Maruti-Suzuki.. and the tale of three 'RS' cars..

After two unsuccessful attempts at a swanky Nexa outlet in the city, I managed to test-drive the recently-launched Baleno RS in Chennai. Though the drive was too short to form a definitive verdict, what was evident were Maruti-Suzuki's efforts to justify the RS suffix (Read that as 'Road Sport', not Rally Sport).

While I do understand this is hardly something to write about, we are talking about a car-maker whose previous attempts at launching RS-badged versions were laughable to put it at best.

2013 is when the first RS from Maruti-Suzuki debuted. Based on the Swift, the Sport variant of which received rave reviews abroad, the expectations were naturally high when the news of a Limited Edition RS came out. What we got though was a 'wannabe racer' hatch with so-called racy graphics and a few cosmetic add-ons that were collectively worth nothing. How about black wheel covers (not even alloys!) and mirrors painted blue? The mechanicals were left untouched from the regular variants, which was a shame considering the potential the Swift's chassis had.

With all the flak they received for their efforts, or lack thereof, on the Swift RS, you would expect them to not repeat the act. 

But they did and came out with yet another RS, this time based on the Ciaz. In what was a recap of the Swift episode, the mechanicals of the Ciaz RS were carried over from the regular variants, thereby dashing our hopes of seeing that stonker of a diesel engine - the 1.6 DDiS from Fiat - under the hood. Skirts, spoiler and all-black interiors don't make a RS but Maruti-Suzuki were either too naïve or over confident to realize that. I was happy though. Why, you wonder? My eyes weren't subjected to the torture of looking at gaudy graphics. For that alone, I can't thank the folks at Maruti-Suzuki enough.

Times have changed and so has Maruti-Suzuki. They are no longer focussed at the budget end of the automotive spectrum (Ciaz leads it's segment over the all-conquering Honda City), aren't averse to bringing in new technologies to the Indian market (pioneered introduction of AMT and SHVS) and are very well prepared than ever before to defend their turf, if the need arises. You couldn't have said any of these about Maruti-Suzuki five years back.

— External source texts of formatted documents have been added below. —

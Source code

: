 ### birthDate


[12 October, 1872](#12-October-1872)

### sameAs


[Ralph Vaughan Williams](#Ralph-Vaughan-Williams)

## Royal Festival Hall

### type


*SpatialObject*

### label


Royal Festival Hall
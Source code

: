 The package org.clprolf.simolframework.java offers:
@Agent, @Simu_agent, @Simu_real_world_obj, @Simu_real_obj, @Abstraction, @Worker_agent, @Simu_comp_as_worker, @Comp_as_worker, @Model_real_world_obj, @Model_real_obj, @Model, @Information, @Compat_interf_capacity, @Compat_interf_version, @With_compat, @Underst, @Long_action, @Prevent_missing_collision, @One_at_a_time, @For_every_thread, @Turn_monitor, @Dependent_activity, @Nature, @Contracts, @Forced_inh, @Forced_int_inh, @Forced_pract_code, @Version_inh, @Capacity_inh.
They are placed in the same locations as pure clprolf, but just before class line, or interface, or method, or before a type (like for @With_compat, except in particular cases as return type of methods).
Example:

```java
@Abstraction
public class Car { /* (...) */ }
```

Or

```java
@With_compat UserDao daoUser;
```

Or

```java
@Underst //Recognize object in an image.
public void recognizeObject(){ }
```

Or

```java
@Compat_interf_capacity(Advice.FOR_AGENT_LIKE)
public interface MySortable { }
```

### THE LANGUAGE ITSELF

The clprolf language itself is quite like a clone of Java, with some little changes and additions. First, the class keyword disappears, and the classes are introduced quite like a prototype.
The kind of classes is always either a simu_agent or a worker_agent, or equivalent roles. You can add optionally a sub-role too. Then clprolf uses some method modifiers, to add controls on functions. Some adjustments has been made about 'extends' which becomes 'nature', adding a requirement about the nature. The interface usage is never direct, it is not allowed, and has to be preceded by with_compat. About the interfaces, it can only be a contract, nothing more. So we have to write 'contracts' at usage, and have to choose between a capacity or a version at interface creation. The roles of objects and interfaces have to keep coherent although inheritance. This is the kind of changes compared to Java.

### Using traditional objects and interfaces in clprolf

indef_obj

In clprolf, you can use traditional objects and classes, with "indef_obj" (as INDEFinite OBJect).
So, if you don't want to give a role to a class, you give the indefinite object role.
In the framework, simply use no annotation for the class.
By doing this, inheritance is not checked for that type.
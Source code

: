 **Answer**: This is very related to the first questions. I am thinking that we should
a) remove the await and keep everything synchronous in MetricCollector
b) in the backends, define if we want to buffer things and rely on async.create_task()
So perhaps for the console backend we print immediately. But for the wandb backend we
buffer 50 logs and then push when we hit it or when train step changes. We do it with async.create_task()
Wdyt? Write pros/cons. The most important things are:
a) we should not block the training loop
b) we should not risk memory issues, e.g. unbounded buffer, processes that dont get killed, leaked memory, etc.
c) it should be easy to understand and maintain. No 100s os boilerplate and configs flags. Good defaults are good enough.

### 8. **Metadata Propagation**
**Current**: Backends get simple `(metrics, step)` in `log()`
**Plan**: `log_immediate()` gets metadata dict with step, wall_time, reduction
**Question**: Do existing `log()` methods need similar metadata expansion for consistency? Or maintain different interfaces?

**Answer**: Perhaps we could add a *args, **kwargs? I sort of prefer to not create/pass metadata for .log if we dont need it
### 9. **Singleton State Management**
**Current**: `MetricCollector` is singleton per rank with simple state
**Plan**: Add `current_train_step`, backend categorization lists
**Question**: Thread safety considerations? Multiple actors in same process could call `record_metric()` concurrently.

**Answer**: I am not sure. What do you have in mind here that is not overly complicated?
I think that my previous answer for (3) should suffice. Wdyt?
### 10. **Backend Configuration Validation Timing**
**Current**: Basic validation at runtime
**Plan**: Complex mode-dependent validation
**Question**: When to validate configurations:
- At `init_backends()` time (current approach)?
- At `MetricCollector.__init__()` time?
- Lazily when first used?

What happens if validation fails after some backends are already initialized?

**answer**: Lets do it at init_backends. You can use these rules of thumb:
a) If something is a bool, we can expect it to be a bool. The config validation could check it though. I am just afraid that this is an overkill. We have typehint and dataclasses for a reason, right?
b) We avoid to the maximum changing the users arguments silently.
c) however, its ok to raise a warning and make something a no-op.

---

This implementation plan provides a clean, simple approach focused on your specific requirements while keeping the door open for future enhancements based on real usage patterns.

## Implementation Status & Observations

Coming back to the Baleno RS, it is clear Maruti-Suzuki has cleverly thought this over. For the first time ever, genuine​ efforts have gone in to live up to the RS tag. The car gets Suzuki's all-new 'Booster Jet' engine that's force fed through a turbocharger, the springs are stiffened up ever so slightly over the standard variants and there are discs all round boosting the braking performance. Even in my short drive, I felt the Baleno RS to be fast, agile and surprisingly fun to drive.

Of course, I expected more. A snazzier set of alloys, tastefully done two-tone colour options, sporty interior visual differentiation and Electronic Stability Program (ESP) would have made it a complete package but that's for another day.

I am glad India's largest car-maker has made a welcome start. And that doesn't augur well for it's rivals.